ERGÜN DİLER

Seçim!

HEM içeride hem bölgede adımlar peş peşe geliyor.
Başkan Erdoğan'ın Meral Hanım'ı kabul etmesi, yakında İmamoğlu ile Mansur Yavaş'ı da misafir edeceğinin iddia edilmesi oldukça anlamlıydı. CHP'nin yeni yüzü Özgür Özel'le başlayan "YUMUŞAMA" bir yandan Numan Bey'in yürüttüğü YENİ ANAYASA çalışmaları kapsamında ilerliyor gibi görüntü veriyordu.
MHP'nin de YENİ ANAYASA çalışmalarına belli maddeler üzerinden tepki verdiği fısıltılar arasındaydı. Ayrıca Başkan Erdoğan'ın İstanbul'da Abdullah Bey ile bir araya geldiği de söylenmekteydi.
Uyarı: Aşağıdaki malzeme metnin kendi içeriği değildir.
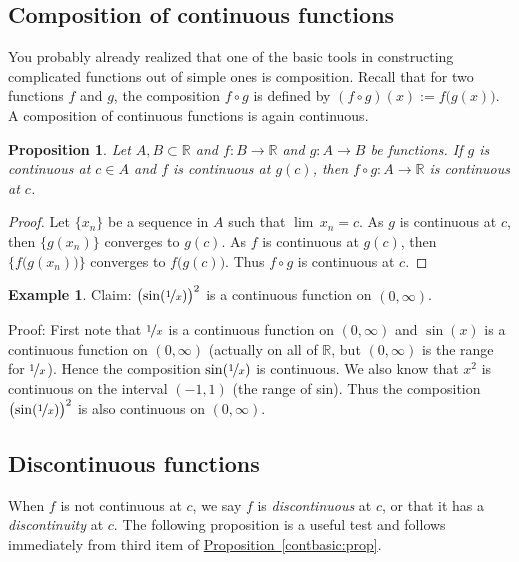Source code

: \documentclass[12pt]{book}
\newcommand{\R}{{\mathbb{R}}}
\newcommand{\myindex}[1]{#1\index{#1}}
\theoremstyle{plain}
\newtheorem{prop}[thm]{Proposition}
\theoremstyle{remark}
\theoremstyle{definition}
\theoremstyle{exercise}
\theoremstyle{example}
\newtheorem{example}[thm]{Example}
\newcommand{\propref}[1]{\hyperref[#1]{Proposition~\ref*{#1}}}
\begin{document}
\subsection{Composition of continuous functions}

You probably already realized that one of the basic tools in
constructing complicated functions out of simple ones is composition.
Recall that for two functions $f$ and $g$,
the composition $f \circ g$ is defined by
$(f \circ g)(x) := f\bigl(g(x)\bigr)$.
A composition of
continuous functions is again
continuous.

\begin{prop}
Let $A, B \subset \R$ and $f \colon B \to \R$ and $g \colon A \to B$ be
functions.  If $g$ is continuous at $c \in A$ and
$f$ is continuous at $g(c)$, then $f \circ g \colon A \to \R$ is continuous
at $c$.
\end{prop}

\begin{proof}
Let $\{ x_n \}$ be a sequence in $A$ such that $\lim\, x_n = c$.
As $g$ is continuous at $c$, then $\{ g(x_n) \}$ converges to $g(c)$.
As $f$ is continuous at $g(c)$, then $\{ f\bigl(g(x_n)\bigr) \}$ converges
to $f\bigl(g(c)\bigr)$.
Thus $f \circ g$ is continuous at $c$.
\end{proof}

\begin{example}
Claim: ${\bigl(\sin(\nicefrac{1}{x})\bigr)}^2$ is a continuous function on $(0,\infty)$.

Proof: First note that $\nicefrac{1}{x}$ is a continuous function on
$(0,\infty)$ and $\sin(x)$ is a continuous function on $(0,\infty)$ (actually
on all of $\R$, but $(0,\infty)$ is the range for $\nicefrac{1}{x}$).
Hence the composition $\sin(\nicefrac{1}{x})$ is continuous.  We also
know that $x^2$ is continuous on the interval $(-1,1)$ (the range of sin).  Thus
the composition
${\bigl(\sin(\nicefrac{1}{x})\bigr)}^2$ is also continuous on $(0,\infty)$.
\end{example}

\subsection{Discontinuous functions}

When $f$ is not continuous at $c$, we
say $f$ is \emph{\myindex{discontinuous}} at $c$, or that it has a
\emph{\myindex{discontinuity}} at $c$.
The following proposition is a useful test and follows immediately
from third item of \propref{contbasic:prop}.
\end{document}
MHP, Sinan Ateş suikastından doğan sancılarla uğraşırken DEM ise hapse atılan belediye başkanları için çaba harcamaktaydı.
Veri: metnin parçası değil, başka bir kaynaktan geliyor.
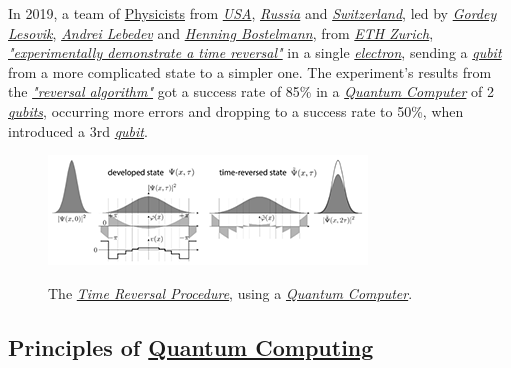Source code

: \documentclass[conference]{IEEEtran}
\begin{document}
\vspace{4pt}

In 2019, a team of \href{https://en.wikipedia.org/wiki/Physicist}{Physicists} from \href{https://en.wikipedia.org/wiki/United_States}{\textit{USA}}, \href{https://en.wikipedia.org/wiki/Russia}{\textit{Russia}} and \href{https://en.wikipedia.org/wiki/Switzerland}{\textit{Switzerland}}, led by \href{https://www.researchgate.net/profile/Gordey_Lesovik}{\textit{Gordey Lesovik}}, \href{https://www.researchgate.net/profile/Andrey_Lebedev4}{\textit{Andrei Lebedev}} and \href{https://www.researchgate.net/profile/Henning_Bostelmann}{\textit{Henning Bostelmann}}, from \href{https://www.ethz.ch/en.html}{\textit{ETH Zurich}},  \href{https://en.wikipedia.org/wiki/Electron}{\textit{"experimentally demonstrate a time reversal"}} in a single \href{https://en.wikipedia.org/wiki/Electron}{\textit{electron}}, sending a \href{https://en.wikipedia.org/wiki/Qubit}{\textit{qubit}} from a more complicated state to a simpler one. The experiment's results from the \href{https://www.researchgate.net/publication/322160389_Arrow_of_time_and_its_reversal_on_IBM_quantum_computer}{\textit{"reversal algorithm"}} got a success rate of 85\% in a \href{https://en.wikipedia.org/wiki/Quantum_computing}{\textit{Quantum Computer}} of 2 \href{https://en.wikipedia.org/wiki/Qubit}{\textit{qubits}}, occurring more errors and dropping to a success rate to 50\%, when introduced a 3rd \href{https://en.wikipedia.org/wiki/Qubit}{\textit{qubit}}.\cite{b6}

\begin{center}
  \begin{figure}[htbp]
    \centerline{\href{https://www.nature.com/articles/s41598-019-40765-6}{\includegraphics{imgs/fig-1.png}}}
    \caption{The \href{https://www.nature.com/articles/s41598-019-40765-6}{\textit{Time Reversal Procedure}}, using a \href{https://en.wikipedia.org/wiki/Quantum_computing}{\textit{Quantum Computer}}.}
    \label{fig}
  \end{figure}
\end{center}

\newpage

\subsection{Principles of \href{https://en.wikipedia.org/wiki/Quantum_computing}{Quantum Computing}}\label{AA}
\end{document}
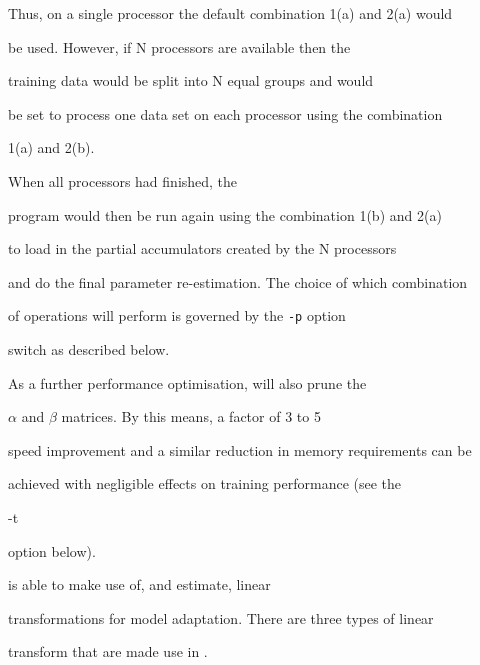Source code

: Thus, on a single processor the default combination 1(a) and 2(a) would


be used.  However, if N processors are available then the 


training data would be split into N equal groups and  would


be set to process one data set on each processor using the combination


1(a) and 2(b). 


When all processors had finished, the 


program would then be run again using the combination 1(b) and 2(a)


to load in the partial accumulators created by the N processors


and do the final parameter re-estimation.  The choice of which combination


of operations  will perform is governed by the {\tt -p} option


switch as described below.





As a further performance optimisation,  will also prune the


$\alpha$ and $\beta$ matrices.  By this means, a factor of 3 to 5


speed improvement and a similar reduction in memory requirements can be


achieved with negligible effects on training performance (see the {\tt


-t} option below).  





 is able to make use of, and estimate, linear


transformations for model adaptation. There are three types of linear


transform that are made use in .


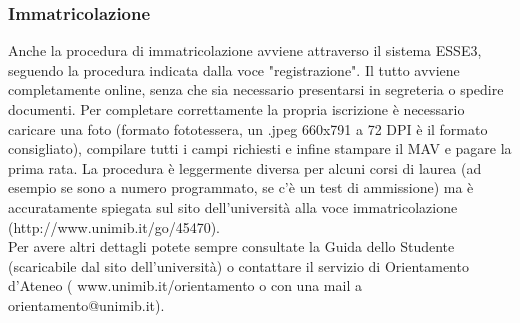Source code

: \subsubsection{Immatricolazione}
Anche la procedura di immatricolazione avviene attraverso il sistema ESSE3, seguendo la procedura indicata dalla voce "registrazione". Il tutto avviene completamente online, senza che sia necessario presentarsi in segreteria o spedire documenti. Per completare correttamente la propria iscrizione è necessario caricare una foto (formato fototessera, un .jpeg 660x791 a 72 DPI è il formato consigliato), compilare tutti i campi richiesti e infine stampare il MAV e pagare la prima rata.
La procedura è leggermente diversa per alcuni corsi di laurea (ad esempio se sono a numero programmato, se c'è un test di ammissione) ma è accuratamente spiegata sul sito dell'università alla voce immatricolazione (http://www.unimib.it/go/45470).\\
Per avere altri dettagli potete sempre consultate la Guida dello Studente (scaricabile dal sito dell'università) o contattare il servizio di Orientamento d'Ateneo ( www.unimib.it/orientamento o con una mail a orientamento@unimib.it).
Başkan Erdoğan'ın CHP'yi 11 HAZİRAN'da ziyaret edeceği de açıklanmaktaydı. Suriye'nin kuzeyinde PYD gözetiminde yapılması düşünülen ancak Türkiye'nin itirazı üzerine iptal edilen ve Ağustos'a kaydırılan seçimlerle aynı gündü görüşme!
Belki de tesadüftü. Bilemem...
Hemen hemen her gün not düştüğüm gibi içerideki sıkıntının nedeni, sınırlarımızın aşağısından kaynaklanmaktaydı.
Nasıl mı? Açalım...
Demokratik Birlik Partisi yani PYD, 2003'te Suriye'de kuruldu.
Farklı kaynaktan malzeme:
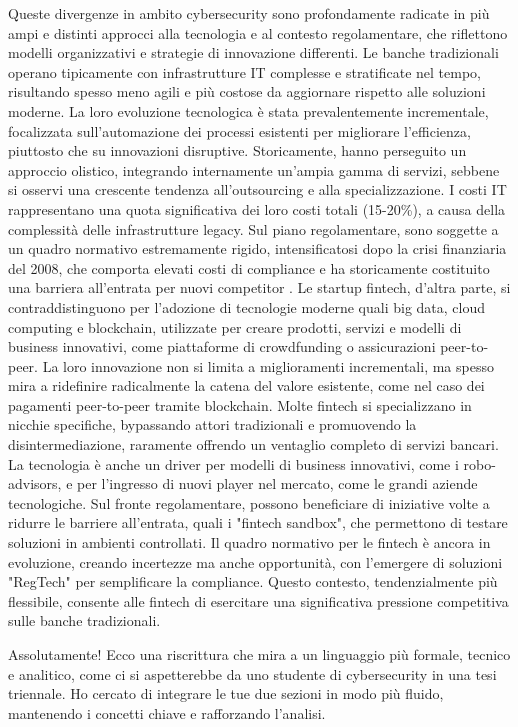 Queste divergenze in ambito cybersecurity sono profondamente radicate in più ampi e distinti approcci alla tecnologia e al contesto regolamentare, che riflettono modelli organizzativi e strategie di innovazione differenti.
Le banche tradizionali operano tipicamente con infrastrutture IT complesse e stratificate nel tempo, risultando spesso meno agili e più costose da aggiornare rispetto alle soluzioni moderne. La loro evoluzione tecnologica è stata prevalentemente incrementale, focalizzata sull'automazione dei processi esistenti per migliorare l'efficienza, piuttosto che su innovazioni disruptive. Storicamente, hanno perseguito un approccio olistico, integrando internamente un'ampia gamma di servizi, sebbene si osservi una crescente tendenza all'outsourcing e alla specializzazione. I costi IT rappresentano una quota significativa dei loro costi totali (15-20\%), a causa della complessità delle infrastrutture legacy. Sul piano regolamentare, sono soggette a un quadro normativo estremamente rigido, intensificatosi dopo la crisi finanziaria del 2008, che comporta elevati costi di compliance e ha storicamente costituito una barriera all'entrata per nuovi competitor .
Le startup fintech, d'altra parte, si contraddistinguono per l'adozione di tecnologie moderne quali big data, cloud computing e blockchain, utilizzate per creare prodotti, servizi e modelli di business innovativi, come piattaforme di crowdfunding o assicurazioni peer-to-peer. La loro innovazione non si limita a miglioramenti incrementali, ma spesso mira a ridefinire radicalmente la catena del valore esistente, come nel caso dei pagamenti peer-to-peer tramite blockchain. Molte fintech si specializzano in nicchie specifiche, bypassando attori tradizionali e promuovendo la disintermediazione, raramente offrendo un ventaglio completo di servizi bancari. La tecnologia è anche un driver per modelli di business innovativi, come i robo-advisors, e per l'ingresso di nuovi player nel mercato, come le grandi aziende tecnologiche. Sul fronte regolamentare, possono beneficiare di iniziative volte a ridurre le barriere all'entrata, quali i "fintech sandbox", che permettono di testare soluzioni in ambienti controllati. Il quadro normativo per le fintech è ancora in evoluzione, creando incertezze ma anche opportunità, con l'emergere di soluzioni "RegTech" per semplificare la compliance. Questo contesto, tendenzialmente più flessibile, consente alle fintech di esercitare una significativa pressione competitiva sulle banche tradizionali\cite{puschmann_fintech_2017}.

Assolutamente! Ecco una riscrittura che mira a un linguaggio più formale, tecnico e analitico, come ci si aspetterebbe da uno studente di cybersecurity in una tesi triennale. Ho cercato di integrare le tue due sezioni in modo più fluido, mantenendo i concetti chiave e rafforzando l'analisi.

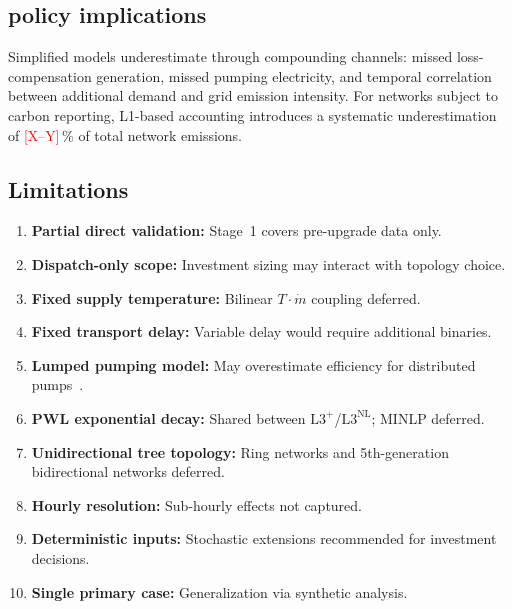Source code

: \documentclass[review,3p]{elsarticle}
\newcommand{\placeholder}[1]{\textcolor{red}{[#1]}}
\newcommand{\Lplus}{\mathrm{L3}^{+}}
\newcommand{\Lnl}{\mathrm{L3}^{\mathrm{NL}}}
\begin{document}
\subsection{ policy implications}
\label{sec:disc_co2}

Simplified models underestimate  through compounding
channels: missed loss-compensation generation, missed pumping
electricity, and temporal correlation between additional demand and
grid emission intensity. For networks subject to carbon reporting,
L1-based accounting introduces a systematic underestimation of
\placeholder{X--Y}\,\% of total network emissions.

\subsection{Limitations}
\label{sec:discussion_limitations}

\begin{enumerate}[nosep]
  \item \textbf{Partial direct validation:} Stage~1 covers
        pre-upgrade data only.
  \item \textbf{Dispatch-only scope:} Investment sizing may interact
        with topology choice.
  \item \textbf{Fixed supply temperature:} Bilinear
        $T \cdot \dot{m}$ coupling deferred.
  \item \textbf{Fixed transport delay:} Variable delay would require
        additional binaries.
  \item \textbf{Lumped pumping model:} May overestimate efficiency for
        distributed pumps~\cite{Hari2024}.
  \item \textbf{PWL exponential decay:} Shared between
        $\Lplus$/$\Lnl$; MINLP deferred.
  \item \textbf{Unidirectional tree topology:} Ring networks and
        5th-generation bidirectional networks deferred.
  \item \textbf{Hourly resolution:} Sub-hourly effects not captured.
  \item \textbf{Deterministic inputs:} Stochastic extensions
        recommended for investment decisions.
  \item \textbf{Single primary case:} Generalization via synthetic
        analysis.
\end{enumerate}

\end{document}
Kuruluş bildirisinde Öcalan'ın ağırlığı vardı. Suriye'nin kuzeyi için "Kutsal Rojava" deniliyordu.
2011'de Suriye'de iç savaş başladı.
PYD 2012'de silahlı örgütünü oluşturdu. Halk Savunma Birlikleri yani YPG... Savaşın ilk aylarında Suriye ordusu kuzeyden çekilince YPG burada savaşmadan hakimiyet kurdu.
ŞAKA GİBİ ANCAK BÖYLE
OLDU! Suriye'nin kuzeyinde, Türkiye sınırındaki Afrin, Kobani ve Kamışlı'daki devlet binalarının çoğuna PYD bayrakları çekildi.
YPG, Ocak 2013'ten itibaren sınır bölgesinde Suriyeli muhaliflerle savaşmaya başladı. Topraklarını genişletti. Tam bir yıl sonra, Ocak 2014'te de PYD, Kobani, Kamışlı ve Afrin'de özerklik ilan etti. Aynı sıralarda IŞİD, sınırda Türkiye destekli muhaliflerin kontrolündeki bölgelere saldırdı ve YPG kontrolü dışındaki bölgelerin çoğunu ele geçirdi. IŞİD, Eylül 2014'te ilk kez YPG'nin olduğu bir bölgeye, Kobani'ye saldırmaya başladı. ABD Başkanı Obama, Kobani'deki YPG birliklerine havadan silah yardımı yaptı.
IŞİD'e karşı savaş başladı. Türkiye bu yardıma sert çıktı. Tepkiler büyüdü. KOBANİ dünyada manşet oldu. Baskılar arttı.
YPG'ye destek vermek isteyen Peşmerge'ye Habur Sınır Kapısı açıldı.
PYD'nin o dönemki lideri Salih Müslim, Türkiye'ye birkaç kez gelip gitse de ANKARA'nın tavrı netti. YPG'nin de "terör örgütleri listesine alınması" çağrısı yapıyordu. ABD Dışişleri Bakanlığı'nın o dönemki sözcüsü Marie Harf, "YPG terör örgütü değildir" açıklaması ile cevap veriyordu. Kobani'de IŞİD'i mağlup eden YPG, ABD'den aldığı desteği sürdürdü. Fırat'ın doğusunda Türkiye-Suriye sınırında kontrol ettiği alanı genişletti. Temmuz 2015'te çözüm süreci sona erdi. Türkiye, YPG'ye karşı tutumunu sertleştirdi. Salih Müslim de "terörist" ilan edildi.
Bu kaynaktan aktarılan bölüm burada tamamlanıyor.